╭─ Input data

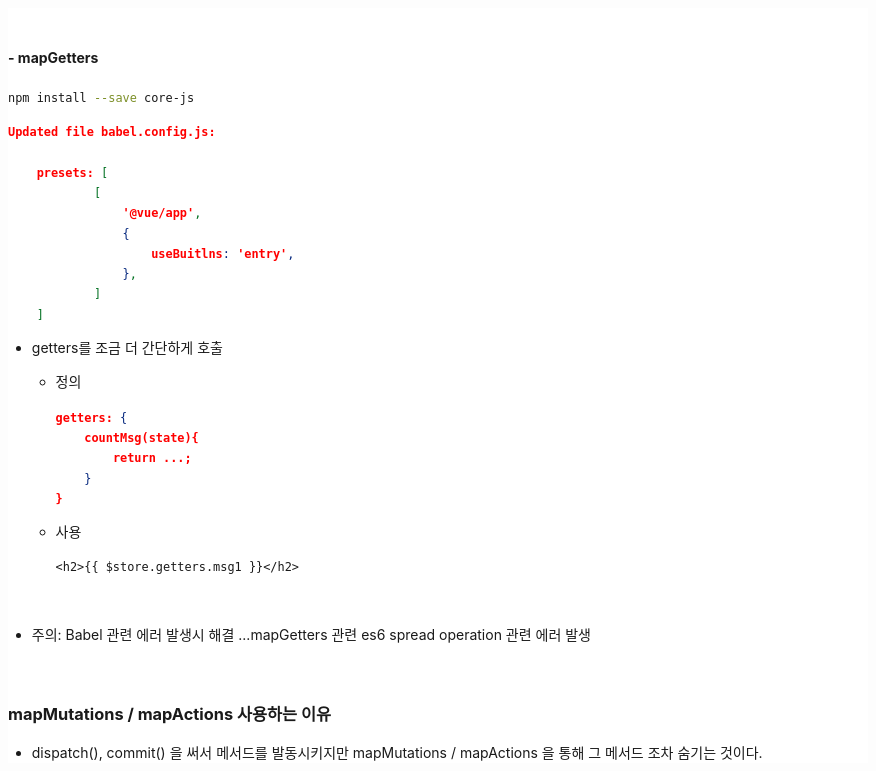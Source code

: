 ​             

#### - mapGetters

```bash
npm install --save core-js
```

```json
Updated file babel.config.js:

	presets: [
			[
				'@vue/app',
				{
					useBuitlns: 'entry',
				},
			]
	]
```

* getters를 조금 더 간단하게 호출

  * 정의

    ```json
    getters: {
    	countMsg(state){
    		return ...;
    	}
    }
    ```

  * 사용

    ```vue
    <h2>{{ $store.getters.msg1 }}</h2>
    ```

  ​                

* 주의: Babel 관련 에러 발생시 해결 ...mapGetters 관련 es6 spread operation 관련 에러 발생

  

  ​           

### mapMutations / mapActions 사용하는 이유

* dispatch(), commit() 을 써서 메서드를 발동시키지만 mapMutations / mapActions 을 통해 그 메서드 조차 숨기는 것이다.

╰─

Problem details :: Only the words belong in your copy: restate the data above exactly and leave the images out.

Solution ::
Source code

: ​             

#### - mapGetters

```bash
npm install --save core-js
```

```json
Updated file babel.config.js:

	presets: [
			[
				'@vue/app',
				{
					useBuitlns: 'entry',
				},
			]
	]
```

* getters를 조금 더 간단하게 호출

  * 정의

    ```json
    getters: {
    	countMsg(state){
    		return ...;
    	}
    }
    ```

  * 사용

    ```vue
    <h2>{{ $store.getters.msg1 }}</h2>
    ```

  ​                

* 주의: Babel 관련 에러 발생시 해결 ...mapGetters 관련 es6 spread operation 관련 에러 발생

  

  ​           

### mapMutations / mapActions 사용하는 이유

* dispatch(), commit() 을 써서 메서드를 발동시키지만 mapMutations / mapActions 을 통해 그 메서드 조차 숨기는 것이다.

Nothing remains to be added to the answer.